2012 Coaching Staff Named + Updates on Past Coaches

The Astros released their assignment of the minor league staff for the 2012 season. Greeneville's staff is getting a great deal of attention thanks to the addition of former Astros all star Cesar Cedano as hitting coach.  Cedano is returning to the Appy league 43 years after he made his pro debut for the Covington Astros in 1968.  

Also returning to the Appy League is last year's manager Omar Lopez, the young man of the crew at 35 will begin his fourth year as a minor league manager for the Astros organization.  His teams have owonmore games each year but have yet to achieve a winning record.

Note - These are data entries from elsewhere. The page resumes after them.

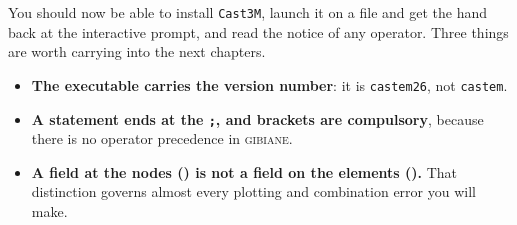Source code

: 
You should now be able to install \texttt{Cast3M}, launch it on a file and
get the hand back at the interactive prompt, and read the notice of any
operator. Three things are worth carrying into the next chapters.

\begin{gbox*}
\begin{itemize}
  \item \textbf{The executable carries the version number}: it is
  \texttt{castem26}, not \texttt{castem}.
  \item \textbf{A statement ends at the \texttt{;}, and brackets are
  compulsory}, because there is no operator precedence in
  \textsc{gibiane}.
  \item \textbf{A field at the nodes () is not a field on the
  elements ().} That distinction governs almost every plotting
  and combination error you will make.
\end{itemize}
\end{gbox*}

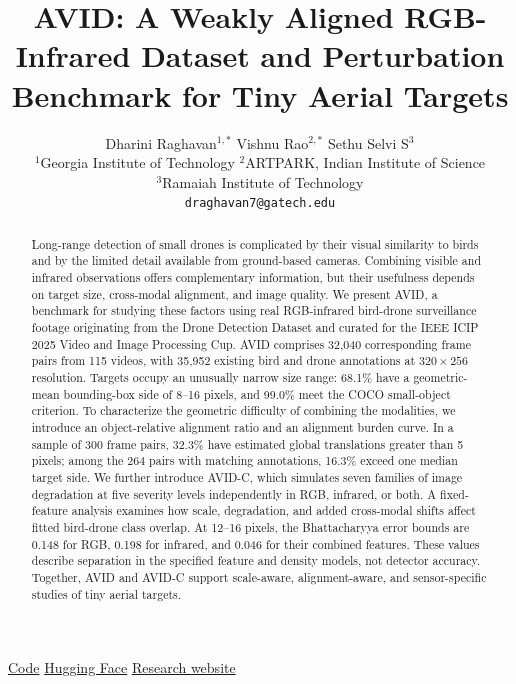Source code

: \documentclass[10pt]{article}
\title{
\vspace{-1.2em}
\textbf{AVID: A Weakly Aligned RGB-Infrared Dataset and
Perturbation Benchmark for Tiny Aerial Targets}
}
\author{
Dharini Raghavan$^{1,*}$ \quad
Vishnu Rao$^{2,*}$ \quad
Sethu Selvi S$^{3}$\\[5pt]
\small
$^1$Georgia Institute of Technology \quad
$^2$ARTPARK, Indian Institute of Science\\[2pt]
\small
$^3$Ramaiah Institute of Technology\\[3pt]
\small
\texttt{draghavan7@gatech.edu}
}
\date{}
\newcommand{\codeurl}{https://github.com/rdharini2001/ICIP_2025_Data_Release}
\newcommand{\dataurl}{https://huggingface.co/datasets/Dharini24/AVID}
\newcommand{\siteurl}{https://rdharini2001.github.io/ICIP_2025_Data_Release/}
\newcommand{\dataset}{\textsc{AVID}}
\newcommand{\corrupt}{\textsc{AVID-C}}
\begin{document}
\maketitle

\begingroup
\renewcommand{\thefootnote}{\fnsymbol{footnote}}
\endgroup

\vspace{-0.7em}
\begin{center}
\small
{\color{linkblue}\faGithub}\;
\href{\codeurl}{Code}
\qquad
{\color{linkgold}\faSmileBeam}\;
\href{\dataurl}{Hugging Face}
\qquad
\href{\siteurl}{Research website}
\end{center}
\vspace{-0.3em}

\begin{abstract}
Long-range detection of small drones is complicated by their visual similarity to birds and by the limited detail available from ground-based cameras. Combining visible and infrared observations offers complementary information, but their usefulness depends on target size, cross-modal alignment, and image quality. We present \dataset{}, a benchmark for studying these factors using real RGB-infrared bird-drone surveillance footage originating from the Drone Detection Dataset and curated for the IEEE ICIP 2025 Video and Image Processing Cup. \dataset{} comprises 32,040 corresponding frame pairs from 115 videos, with 35,952 existing bird and drone annotations at $320\times256$ resolution. Targets occupy an unusually narrow size range: 68.1\% have a geometric-mean bounding-box side of 8--16 pixels, and 99.0\% meet the COCO small-object criterion. To characterize the geometric difficulty of combining the modalities, we introduce an object-relative alignment ratio and an alignment burden curve. In a sample of 300 frame pairs, 32.3\% have estimated global translations greater than 5 pixels; among the 264 pairs with matching annotations, 16.3\% exceed one median target side. We further introduce \corrupt{}, which simulates seven families of image degradation at five severity levels independently in RGB, infrared, or both. A fixed-feature analysis examines how scale, degradation, and added cross-modal shifts affect fitted bird-drone class overlap. At 12--16 pixels, the Bhattacharyya error bounds are 0.148 for RGB, 0.198 for infrared, and 0.046 for their combined features. These values describe separation in the specified feature and density models, not detector accuracy. Together, \dataset{} and \corrupt{} support scale-aware, alignment-aware, and sensor-specific studies of tiny aerial targets.

\end{abstract}
\end{document}

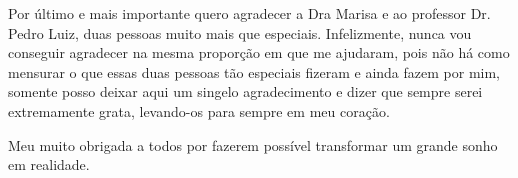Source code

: Por último e mais importante quero agradecer a Dra Marisa e ao professor Dr. Pedro Luiz, duas pessoas muito mais que especiais. Infelizmente, nunca vou conseguir agradecer na mesma proporção em que me ajudaram, pois não há como mensurar o que essas duas pessoas tão especiais fizeram e ainda fazem por mim, somente posso deixar aqui um singelo agradecimento e dizer que sempre serei extremamente grata, levando-os para sempre em meu coração.

Meu muito obrigada a todos por fazerem possível transformar um grande sonho em realidade.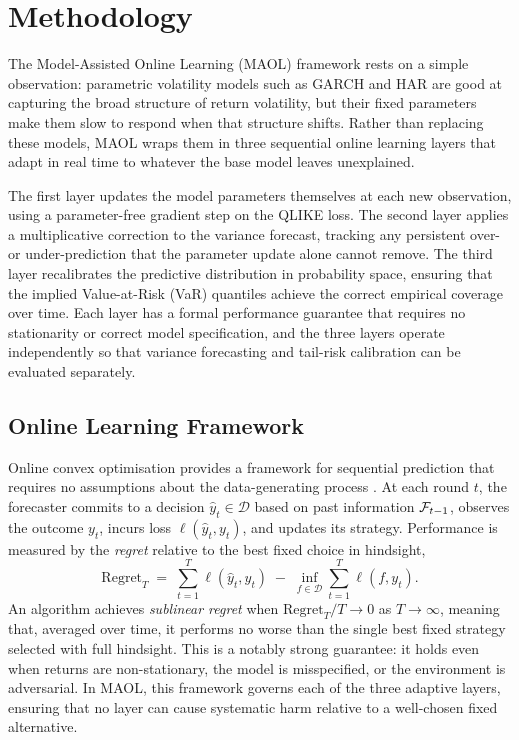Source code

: \section{Methodology}\label{sec:methodology}

The Model-Assisted Online Learning (MAOL) framework rests on a simple observation: parametric volatility models such as GARCH and HAR are good at capturing the broad structure of return volatility, but their fixed parameters make them slow to respond when that structure shifts. Rather than replacing these models, MAOL wraps them in three sequential online learning layers that adapt in real time to whatever the base model leaves unexplained.

The first layer updates the model parameters themselves at each new observation, using a parameter-free gradient step on the QLIKE loss. The second layer applies a multiplicative correction to the variance forecast, tracking any persistent over- or under-prediction that the parameter update alone cannot remove. The third layer recalibrates the predictive distribution in probability space, ensuring that the implied Value-at-Risk (VaR) quantiles achieve the correct empirical coverage over time. Each layer has a formal performance guarantee that requires no stationarity or correct model specification, and the three layers operate independently so that variance forecasting and tail-risk calibration can be evaluated separately.

\subsection{Online Learning Framework}\label{sec:olt}

Online convex optimisation provides a framework for sequential prediction that requires no assumptions about the data-generating process \citep{hazan2016introduction,cesa2006prediction}. At each round $t$, the forecaster commits to a decision $\hat{y}_t \in \mathcal{D}$ based on past information $\calF_{t-1}$, observes the outcome $y_t$, incurs loss $\ell(\hat{y}_t, y_t)$, and updates its strategy. Performance is measured by the \emph{regret} relative to the best fixed choice in hindsight,
\begin{equation}\label{eq:regret_def}
    \mathrm{Regret}_T \;=\; \sum_{t=1}^T \ell(\hat{y}_t, y_t) \;-\; \inf_{f \in \mathcal{D}} \sum_{t=1}^T \ell(f, y_t).
\end{equation}
An algorithm achieves \emph{sublinear regret} when $\mathrm{Regret}_T / T \to 0$ as $T \to \infty$, meaning that, averaged over time, it performs no worse than the single best fixed strategy selected with full hindsight. This is a notably strong guarantee: it holds even when returns are non-stationary, the model is misspecified, or the environment is adversarial. In MAOL, this framework governs each of the three adaptive layers, ensuring that no layer can cause systematic harm relative to a well-chosen fixed alternative.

The pitching coach this year will be another new face in Greeneville.  Hector Mercado never played in the Appy but played just about every where else in his 15 year pro career.  He was the pitching coach in the GCL last season, so he will be familiar with the players who move up from there.

In other coaching news, let's check on where the former G-Stros coaches have wound up:

2004 manager Tim Bogar is now the Red Sox bench coach under new manager Bobby Valentine.

Former manager Ivan DeJesus returns to the minors after a five year stint with the Cubs.  He will be the manager in Lexington.  He will be joined by two former G-Stros coaches Dave Borkowski and Josh Bonifay.

Former manager Rodney Linares continues his climb up the minor league ladder.  After three season in Greeneville and two in Lexington, he will be the manager in Lancaster this season.

Former hitting coach Stubby Clapp will be the manager in Tri Cities again.  He will be joined by former G-Stros pitching coach Rick Aponte. 

Ed Romero, another former manager, will be the manager for the GCL Astros again this year. 

Former hitting coach D J Boston has moved from Danville to the GCL Braves this year

Players Getting Into Coaching
There are also some former G-Stros who are involved in coaching.  Former pitcher Travis Smink has put his VMI degree to work and has been named the pitching coach at Carlisle High (Pa.).  

Another former pitcher who is teaching and coaching baseball is Jake Hurry who is an assistant at Flagler High (Fl.).